C'est un cri, une déchirure, de l'irrésolu et de l'inconsolable, toujours ; c'est l'autre qui est le seul salut possible et pourtant toujours refusé, impossible. C'est la maladie de la mort et de l'amour, une maladie incurable, indomptable comme ceux qui la vivent et qui en meurent. C'est nous, Duras, dans ce tremblement qui est venu à l'adolescence, avec les premiers émois et les premiers morts. C'est une part de cette attente qui nous fige dans la vie, une glaciation que les personnes "durassiennes" (elles existent, nous les rencontrons parfois) tentent de briser
en vain, à coups de petits verres de Campari et de cigarettes. C'est l'élégance d'un désespoir désuet où la mort vient dans les faubourgs de Lahore, et le cri d'un vice-consul pour vous dire que la douleur de vivre est parfois pire que celle de mourir, et que l'amour, s'il est une maladie qui échoue à nous consoler, est la seule brisure qui porte l'espoir d'un possible. Marguerite Duras veut porter le nom de cette brisure. Elle est une existentialiste d'un genre particulier, celui des écrivains et non des philosophes.

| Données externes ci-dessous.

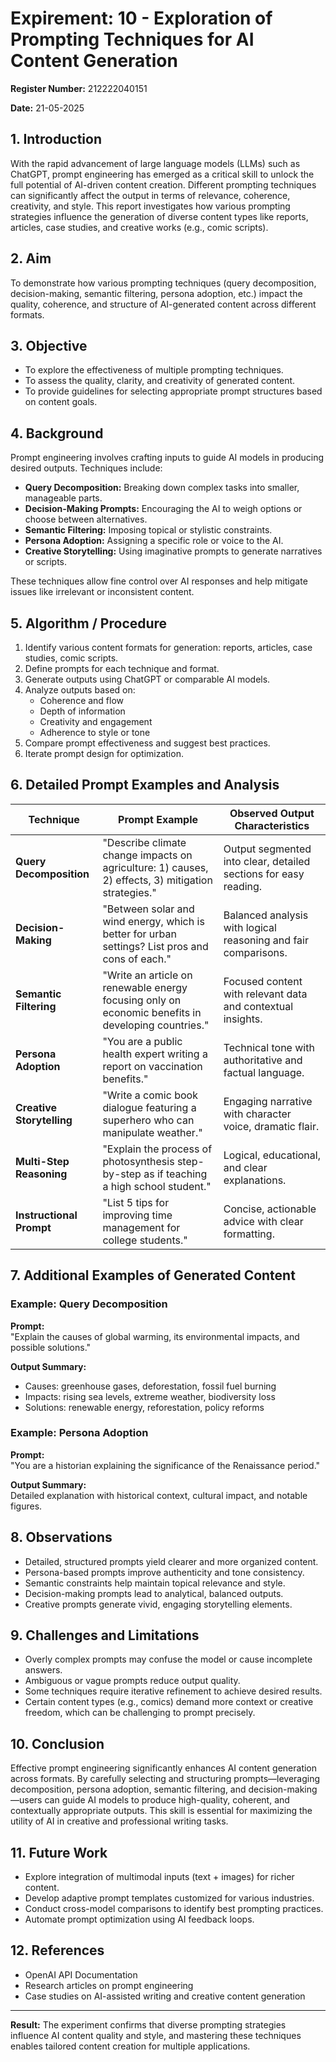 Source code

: # Expirement: 10 - Exploration of Prompting Techniques for AI Content Generation

**Register Number:** 212222040151

**Date:** 21-05-2025

## 1. Introduction  
With the rapid advancement of large language models (LLMs) such as ChatGPT, prompt engineering has emerged as a critical skill to unlock the full potential of AI-driven content creation. Different prompting techniques can significantly affect the output in terms of relevance, coherence, creativity, and style. This report investigates how various prompting strategies influence the generation of diverse content types like reports, articles, case studies, and creative works (e.g., comic scripts).

## 2. Aim  
To demonstrate how various prompting techniques (query decomposition, decision-making, semantic filtering, persona adoption, etc.) impact the quality, coherence, and structure of AI-generated content across different formats.

## 3. Objective  
- To explore the effectiveness of multiple prompting techniques.  
- To assess the quality, clarity, and creativity of generated content.  
- To provide guidelines for selecting appropriate prompt structures based on content goals.

## 4. Background  
Prompt engineering involves crafting inputs to guide AI models in producing desired outputs. Techniques include:  
- **Query Decomposition:** Breaking down complex tasks into smaller, manageable parts.  
- **Decision-Making Prompts:** Encouraging the AI to weigh options or choose between alternatives.  
- **Semantic Filtering:** Imposing topical or stylistic constraints.  
- **Persona Adoption:** Assigning a specific role or voice to the AI.  
- **Creative Storytelling:** Using imaginative prompts to generate narratives or scripts.

These techniques allow fine control over AI responses and help mitigate issues like irrelevant or inconsistent content.

## 5. Algorithm / Procedure  
1. Identify various content formats for generation: reports, articles, case studies, comic scripts.  
2. Define prompts for each technique and format.  
3. Generate outputs using ChatGPT or comparable AI models.  
4. Analyze outputs based on:  
   - Coherence and flow  
   - Depth of information  
   - Creativity and engagement  
   - Adherence to style or tone  
5. Compare prompt effectiveness and suggest best practices.  
6. Iterate prompt design for optimization.

## 6. Detailed Prompt Examples and Analysis

| Technique               | Prompt Example                                                                                                  | Observed Output Characteristics                                  |
|-------------------------|----------------------------------------------------------------------------------------------------------------|------------------------------------------------------------------|
| **Query Decomposition** | "Describe climate change impacts on agriculture: 1) causes, 2) effects, 3) mitigation strategies."            | Output segmented into clear, detailed sections for easy reading. |
| **Decision-Making**      | "Between solar and wind energy, which is better for urban settings? List pros and cons of each."               | Balanced analysis with logical reasoning and fair comparisons.   |
| **Semantic Filtering**   | "Write an article on renewable energy focusing only on economic benefits in developing countries."             | Focused content with relevant data and contextual insights.      |
| **Persona Adoption**     | "You are a public health expert writing a report on vaccination benefits."                                     | Technical tone with authoritative and factual language.          |
| **Creative Storytelling**| "Write a comic book dialogue featuring a superhero who can manipulate weather."                                | Engaging narrative with character voice, dramatic flair.        |
| **Multi-Step Reasoning** | "Explain the process of photosynthesis step-by-step as if teaching a high school student."                      | Logical, educational, and clear explanations.                    |
| **Instructional Prompt** | "List 5 tips for improving time management for college students."                                             | Concise, actionable advice with clear formatting.                |

## 7. Additional Examples of Generated Content  
### Example: Query Decomposition  
**Prompt:**  
"Explain the causes of global warming, its environmental impacts, and possible solutions."

**Output Summary:**  
- Causes: greenhouse gases, deforestation, fossil fuel burning  
- Impacts: rising sea levels, extreme weather, biodiversity loss  
- Solutions: renewable energy, reforestation, policy reforms  

### Example: Persona Adoption  
**Prompt:**  
"You are a historian explaining the significance of the Renaissance period."

**Output Summary:**  
Detailed explanation with historical context, cultural impact, and notable figures.

## 8. Observations  
- Detailed, structured prompts yield clearer and more organized content.  
- Persona-based prompts improve authenticity and tone consistency.  
- Semantic constraints help maintain topical relevance and style.  
- Decision-making prompts lead to analytical, balanced outputs.  
- Creative prompts generate vivid, engaging storytelling elements.

## 9. Challenges and Limitations  
- Overly complex prompts may confuse the model or cause incomplete answers.  
- Ambiguous or vague prompts reduce output quality.  
- Some techniques require iterative refinement to achieve desired results.  
- Certain content types (e.g., comics) demand more context or creative freedom, which can be challenging to prompt precisely.

## 10. Conclusion  
Effective prompt engineering significantly enhances AI content generation across formats. By carefully selecting and structuring prompts—leveraging decomposition, persona adoption, semantic filtering, and decision-making—users can guide AI models to produce high-quality, coherent, and contextually appropriate outputs. This skill is essential for maximizing the utility of AI in creative and professional writing tasks.

## 11. Future Work  
- Explore integration of multimodal inputs (text + images) for richer content.  
- Develop adaptive prompt templates customized for various industries.  
- Conduct cross-model comparisons to identify best prompting practices.  
- Automate prompt optimization using AI feedback loops.

## 12. References  
- OpenAI API Documentation  
- Research articles on prompt engineering  
- Case studies on AI-assisted writing and creative content generation  

---

**Result:** The experiment confirms that diverse prompting strategies influence AI content quality and style, and mastering these techniques enables tailored content creation for multiple applications.
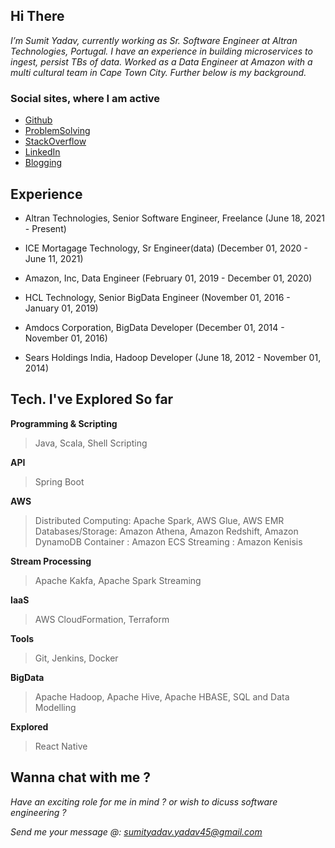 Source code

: ## Hi There

*I’m Sumit Yadav, currently working as Sr. Software Engineer at Altran Technologies, Portugal. I have an experience in building microservices to ingest, persist TBs of data. Worked as a Data Engineer at Amazon with a multi cultural team in Cape Town City. Further below is my background.*

### Social sites, where I am active

- [Github](https://github.com/sumitya/)
- [ProblemSolving](https://www.scaler.com/academy/profile/4131cd85ecff/)
- [StackOverflow](https://stackoverflow.com/users/3639306/sumitya)
- [LinkedIn](https://www.linkedin.com/in/sumitya/)
- [Blogging](https://atozlearner.com/)

## Experience

* Altran Technologies, Senior Software Engineer, Freelance (June 18, 2021 - Present)

* ICE Mortagage Technology, Sr Engineer(data) (December 01, 2020 - June 11, 2021)

* Amazon, Inc, Data Engineer (February 01, 2019 - December 01, 2020)

* HCL Technology, Senior BigData Engineer (November 01, 2016 - January 01, 2019)

* Amdocs Corporation, BigData Developer (December 01, 2014 - November 01, 2016)

* Sears Holdings India, Hadoop Developer (June 18, 2012 - November 01, 2014)

## Tech. I've Explored So far

**Programming & Scripting**
> Java, Scala, Shell Scripting

**API**
> Spring Boot

**AWS**
> Distributed Computing: Apache Spark, AWS Glue, AWS EMR
> Databases/Storage: Amazon Athena, Amazon Redshift, Amazon DynamoDB
> Container : Amazon ECS
> Streaming : Amazon Kenisis

**Stream Processing**
> Apache Kakfa, Apache Spark Streaming

**IaaS**
> AWS CloudFormation, Terraform

**Tools**
> Git, Jenkins, Docker

**BigData**
> Apache Hadoop,  Apache Hive, Apache HBASE, SQL and Data Modelling

**Explored**
> React Native

## Wanna chat with me ? 

*Have an exciting role for me in mind ? or wish to dicuss software engineering ?*

*Send me your message @: sumityadav.yadav45@gmail.com*
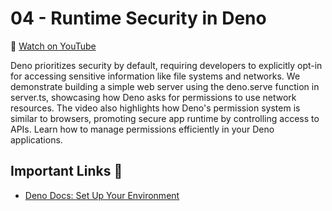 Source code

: # 04 - Runtime Security in Deno

🎥 [Watch on YouTube](https://www.youtube.com/watch?v=a8DaWZq6TXk&list=PLvvLnBDNuTEov9EBIp3MMfHlBxaKGRWTe&index=4&pp=iAQB)

Deno prioritizes security by default, requiring developers to explicitly opt-in for accessing sensitive information like file systems and networks. We demonstrate building a simple web server using the deno.serve function in server.ts, showcasing how Deno asks for permissions to use network resources. The video also highlights how Deno's permission system is similar to browsers, promoting secure app runtime by controlling access to APIs. Learn how to manage permissions efficiently in your Deno applications.

## Important Links 🔗

* [Deno Docs: Set Up Your Environment](https://docs.deno.com/runtime/getting_started/setup_your_environment/)
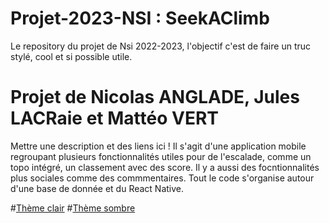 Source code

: # Projet-2023-NSI : SeekAClimb
Le repository du projet de Nsi 2022-2023, l'objectif c'est de faire un truc stylé, cool et si possible utile.
# __Projet de Nicolas ANGLADE, Jules LACRaie et Mattéo VERT__

Mettre une description et des liens ici !
Il s'agit d'une application mobile regroupant plusieurs fonctionnalités utiles pour de l'escalade, comme un topo intégré, un classement avec des score. Il y a aussi des focntionnalités plus sociales comme des commmentaires.
Tout le code s'organise autour d'une base de donnée et du React Native.

#[Thème clair](https://coolors.co/011638-364156-282828-131514-214e34)
#[Thème sombre](https://coolors.co/011638-364156-cdcdcd-f7fffb-214e34)
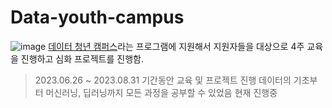 # Data-youth-campus

![image](https://github.com/Taeyoungleee/Computer-vision-seminar/assets/113446739/67d78c2f-33f6-4055-ae20-a9140a65d156)
[데이터 청년 캠퍼스](https://dataonair.or.kr/bigjob/)라는 프로그램에 지원해서 지원자들을 대상으로 4주 교육을 진행하고 심화 프로젝트를 진행함.
> 2023.06.26 ~ 2023.08.31 기간동안 교육 및 프로젝트 진행
> 데이터의 기초부터 머신러닝, 딥러닝까지 모든 과정을 공부할 수 있었음
> 현재 진행중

Dans sa préface à l'édition de "La Pléiade", Gilles Philippe nous dit que, peu avant sa fin, Marguerite Duras évoque "le livre qui demande sa mort" et dont le titre, avant de devenir C'est tout, était le très blanchottien "Livre à disparaître". On pourrait dire que c'est maintenant qu'il advient, ce livre tueur, ce livre définitif, ce livre où, enfin, Marguerite peut disparaître sous Duras.
La femme publique réagissant au contexte "forcément sublime" pour ce qu'il a d'atemporel, la militante s'engageant dans son époque, celle qui a tant parlé de tout et surtout du silence, c'est maintenant qu'elle va pouvoir se taire, avec cette édition de "La Pléiade", en laissant sa disparition prendre toute sa place et s'épanouir dans les livres qu'elle a écrits.

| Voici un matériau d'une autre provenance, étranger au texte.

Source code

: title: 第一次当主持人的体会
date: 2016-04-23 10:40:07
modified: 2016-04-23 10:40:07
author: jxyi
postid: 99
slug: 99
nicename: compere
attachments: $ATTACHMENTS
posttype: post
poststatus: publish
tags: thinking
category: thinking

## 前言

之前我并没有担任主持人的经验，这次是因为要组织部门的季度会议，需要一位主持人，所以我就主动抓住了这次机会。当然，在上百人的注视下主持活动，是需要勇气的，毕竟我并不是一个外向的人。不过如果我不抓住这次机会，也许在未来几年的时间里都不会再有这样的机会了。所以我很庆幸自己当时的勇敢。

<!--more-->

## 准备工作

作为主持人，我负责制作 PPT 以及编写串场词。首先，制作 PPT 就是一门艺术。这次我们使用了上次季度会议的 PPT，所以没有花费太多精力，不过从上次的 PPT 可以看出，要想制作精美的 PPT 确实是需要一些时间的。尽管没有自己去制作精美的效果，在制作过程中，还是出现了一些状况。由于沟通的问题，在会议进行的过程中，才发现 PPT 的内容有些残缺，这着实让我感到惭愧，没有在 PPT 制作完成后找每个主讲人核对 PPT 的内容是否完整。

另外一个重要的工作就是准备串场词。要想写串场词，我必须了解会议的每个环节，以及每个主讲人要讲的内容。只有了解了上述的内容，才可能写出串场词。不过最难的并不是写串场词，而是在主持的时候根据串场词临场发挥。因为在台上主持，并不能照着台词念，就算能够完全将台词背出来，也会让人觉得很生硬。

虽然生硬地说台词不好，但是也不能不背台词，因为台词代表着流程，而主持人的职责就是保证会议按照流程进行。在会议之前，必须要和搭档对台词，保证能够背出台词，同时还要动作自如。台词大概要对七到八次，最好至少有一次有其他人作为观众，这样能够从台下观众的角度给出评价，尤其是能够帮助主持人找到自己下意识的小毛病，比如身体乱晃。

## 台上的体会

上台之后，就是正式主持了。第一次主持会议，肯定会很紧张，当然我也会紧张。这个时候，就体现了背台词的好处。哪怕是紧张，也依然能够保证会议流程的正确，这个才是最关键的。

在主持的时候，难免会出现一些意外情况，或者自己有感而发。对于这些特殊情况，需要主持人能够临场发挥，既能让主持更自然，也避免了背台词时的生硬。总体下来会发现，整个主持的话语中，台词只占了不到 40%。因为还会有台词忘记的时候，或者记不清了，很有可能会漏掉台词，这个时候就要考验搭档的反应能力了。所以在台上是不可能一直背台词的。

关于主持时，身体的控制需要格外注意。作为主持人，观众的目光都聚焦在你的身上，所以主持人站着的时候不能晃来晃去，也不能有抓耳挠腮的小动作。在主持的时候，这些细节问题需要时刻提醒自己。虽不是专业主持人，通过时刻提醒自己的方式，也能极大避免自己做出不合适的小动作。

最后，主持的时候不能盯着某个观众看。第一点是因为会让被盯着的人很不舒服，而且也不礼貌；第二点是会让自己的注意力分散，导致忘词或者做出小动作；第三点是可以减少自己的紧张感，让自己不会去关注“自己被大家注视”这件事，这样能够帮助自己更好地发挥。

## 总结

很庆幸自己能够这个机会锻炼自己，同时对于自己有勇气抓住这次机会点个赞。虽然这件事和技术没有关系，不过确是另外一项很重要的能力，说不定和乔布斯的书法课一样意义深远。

L'oeuvre de Duras se sera développée dans le but paradoxal et constant d'affirmer sa présence et sa voix tout en déjouant les classifications et la domestication. Une oeuvre qui est allée se chercher du côté du théâtre et du cinéma pour échapper à toute saisie des huissiers de la critique et de l'intelligence universitaire, trop prompts aux mouroirs que sont les définitions. Duras était d'abord romancière, mais ces romans eux aussi portent le besoin, comme l'engagement politique, de ne pas céder un pouce sur la liberté et l'indépendance absolues. Les artistes, quand ils sont de cette envergure, sont des gens irrécupérables.

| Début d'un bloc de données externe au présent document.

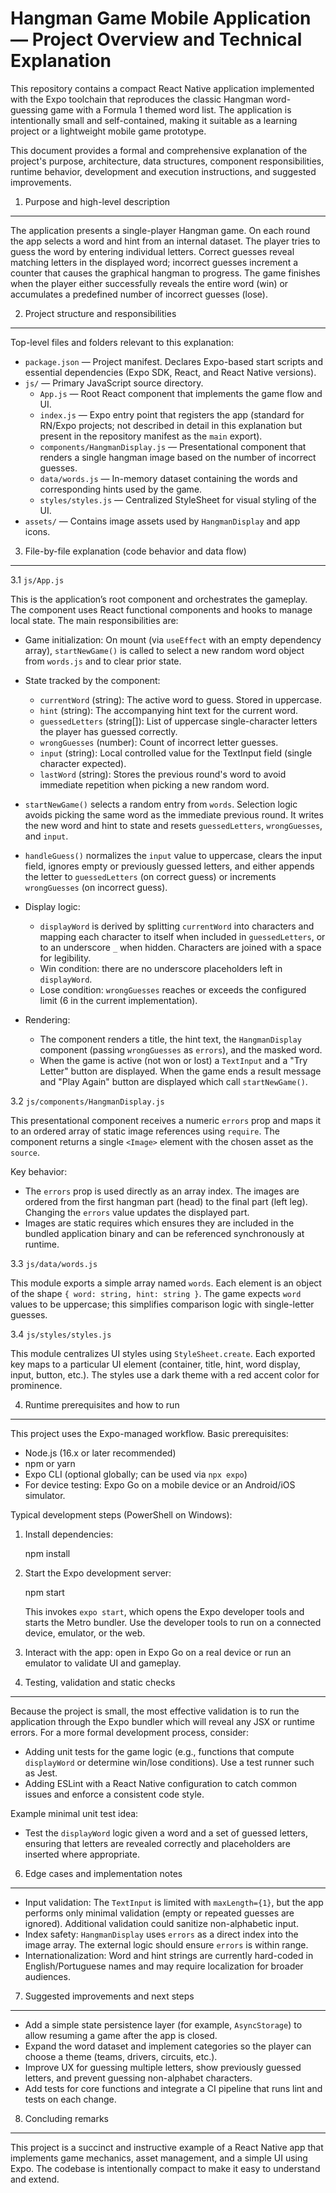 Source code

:# Hangman Game Mobile Application — Project Overview and Technical Explanation

This repository contains a compact React Native application implemented with the
Expo toolchain that reproduces the classic Hangman word-guessing game with a
Formula 1 themed word list. The application is intentionally small and
self-contained, making it suitable as a learning project or a lightweight
mobile game prototype.

This document provides a formal and comprehensive explanation of the project's
purpose, architecture, data structures, component responsibilities, runtime
behavior, development and execution instructions, and suggested improvements.

1. Purpose and high-level description
------------------------------------
The application presents a single-player Hangman game. On each round the app
selects a word and hint from an internal dataset. The player tries to guess the
word by entering individual letters. Correct guesses reveal matching letters in
the displayed word; incorrect guesses increment a counter that causes the
graphical hangman to progress. The game finishes when the player either
successfully reveals the entire word (win) or accumulates a predefined number
of incorrect guesses (lose).

2. Project structure and responsibilities
----------------------------------------
Top-level files and folders relevant to this explanation:

- `package.json` — Project manifest. Declares Expo-based start scripts and
	essential dependencies (Expo SDK, React, and React Native versions).
- `js/` — Primary JavaScript source directory.
	- `App.js` — Root React component that implements the game flow and UI.
	- `index.js` — Expo entry point that registers the app (standard for RN/Expo
		projects; not described in detail in this explanation but present in the
		repository manifest as the `main` export).
	- `components/HangmanDisplay.js` — Presentational component that renders a
		single hangman image based on the number of incorrect guesses.
	- `data/words.js` — In-memory dataset containing the words and corresponding
		hints used by the game.
	- `styles/styles.js` — Centralized StyleSheet for visual styling of the UI.
- `assets/` — Contains image assets used by `HangmanDisplay` and app icons.

3. File-by-file explanation (code behavior and data flow)
--------------------------------------------------------

3.1 `js/App.js`

This is the application’s root component and orchestrates the gameplay. The
component uses React functional components and hooks to manage local state. The
main responsibilities are:

- Game initialization: On mount (via `useEffect` with an empty dependency
	array), `startNewGame()` is called to select a new random word object from
	`words.js` and to clear prior state.
- State tracked by the component:
	- `currentWord` (string): The active word to guess. Stored in uppercase.
	- `hint` (string): The accompanying hint text for the current word.
	- `guessedLetters` (string[]): List of uppercase single-character letters the
		player has guessed correctly.
	- `wrongGuesses` (number): Count of incorrect letter guesses.
	- `input` (string): Local controlled value for the TextInput field (single
		character expected).
	- `lastWord` (string): Stores the previous round's word to avoid immediate
		repetition when picking a new random word.

- `startNewGame()` selects a random entry from `words`. Selection logic avoids
	picking the same word as the immediate previous round. It writes the new
	word and hint to state and resets `guessedLetters`, `wrongGuesses`, and
	`input`.
- `handleGuess()` normalizes the `input` value to uppercase, clears the input
	field, ignores empty or previously guessed letters, and either appends the
	letter to `guessedLetters` (on correct guess) or increments `wrongGuesses`
	(on incorrect guess).
- Display logic:
	- `displayWord` is derived by splitting `currentWord` into characters and
		mapping each character to itself when included in `guessedLetters`, or to
		an underscore `_` when hidden. Characters are joined with a space for
		legibility.
	- Win condition: there are no underscore placeholders left in `displayWord`.
	- Lose condition: `wrongGuesses` reaches or exceeds the configured limit
		(6 in the current implementation).

- Rendering:
	- The component renders a title, the hint text, the `HangmanDisplay`
		component (passing `wrongGuesses` as `errors`), and the masked word.
	- When the game is active (not won or lost) a `TextInput` and a "Try Letter"
		button are displayed. When the game ends a result message and "Play Again"
		button are displayed which call `startNewGame()`.

3.2 `js/components/HangmanDisplay.js`

This presentational component receives a numeric `errors` prop and maps it to
an ordered array of static image references using `require`. The component
returns a single `<Image>` element with the chosen asset as the `source`.

Key behavior:
- The `errors` prop is used directly as an array index. The images are ordered
	from the first hangman part (head) to the final part (left leg). Changing
	the `errors` value updates the displayed part.
- Images are static requires which ensures they are included in the bundled
	application binary and can be referenced synchronously at runtime.

3.3 `js/data/words.js`

This module exports a simple array named `words`. Each element is an object of
the shape `{ word: string, hint: string }`. The game expects `word` values to
be uppercase; this simplifies comparison logic with single-letter guesses.

3.4 `js/styles/styles.js`

This module centralizes UI styles using `StyleSheet.create`. Each exported key
maps to a particular UI element (container, title, hint, word display, input,
button, etc.). The styles use a dark theme with a red accent color for
prominence.

4. Runtime prerequisites and how to run
-------------------------------------
This project uses the Expo-managed workflow. Basic prerequisites:

- Node.js (16.x or later recommended)
- npm or yarn
- Expo CLI (optional globally; can be used via `npx expo`)
- For device testing: Expo Go on a mobile device or an Android/iOS simulator.

Typical development steps (PowerShell on Windows):

1. Install dependencies:

	 npm install

2. Start the Expo development server:

	 npm start

	 This invokes `expo start`, which opens the Expo developer tools and starts
	 the Metro bundler. Use the developer tools to run on a connected device,
	 emulator, or the web.

3. Interact with the app: open in Expo Go on a real device or run an emulator
	 to validate UI and gameplay.

5. Testing, validation and static checks
---------------------------------------
Because the project is small, the most effective validation is to run the
application through the Expo bundler which will reveal any JSX or runtime
errors. For a more formal development process, consider:

- Adding unit tests for the game logic (e.g., functions that compute
	`displayWord` or determine win/lose conditions). Use a test runner such as
	Jest.
- Adding ESLint with a React Native configuration to catch common issues and
	enforce a consistent code style.

Example minimal unit test idea:
- Test the `displayWord` logic given a word and a set of guessed letters,
	ensuring that letters are revealed correctly and placeholders are inserted
	where appropriate.

6. Edge cases and implementation notes
--------------------------------------
- Input validation: The `TextInput` is limited with `maxLength={1}`, but the
	app performs only minimal validation (empty or repeated guesses are ignored).
	Additional validation could sanitize non-alphabetic input.
- Index safety: `HangmanDisplay` uses `errors` as a direct index into the
	image array. The external logic should ensure `errors` is within range.
- Internationalization: Word and hint strings are currently hard-coded in
	English/Portuguese names and may require localization for broader audiences.

7. Suggested improvements and next steps
--------------------------------------
- Add a simple state persistence layer (for example, `AsyncStorage`) to allow
	resuming a game after the app is closed.
- Expand the word dataset and implement categories so the player can choose a
	theme (teams, drivers, circuits, etc.).
- Improve UX for guessing multiple letters, show previously guessed letters,
	and prevent guessing non-alphabet characters.
- Add tests for core functions and integrate a CI pipeline that runs lint and
	tests on each change.

8. Concluding remarks
---------------------
This project is a succinct and instructive example of a React Native app that
implements game mechanics, asset management, and a simple UI using Expo. The
codebase is intentionally compact to make it easy to understand and extend.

"La Pléiade", ce n'est pas qu'un tombeau où on les expose, ni la cage posthume dans laquelle on n'aurait pas réussi, de leur vivant, à les enfermer. Aujourd'hui, c'est juste le lieu qui convient à Marguerite Duras, parce que son oeuvre a rendez-vous avec les grands noms qui ont fait l'histoire de notre littérature.


ŒUVRES COMPLÈTES I ET II de Marguerite Duras. Edition sous la direction de
Gilles Philippe. Gallimard, "Bibliothèque de la Pléiade", 1 696 p. et 1 920 p., prix de lancement 120 € (jusqu'au 29 février 2012), 135 € ensuite.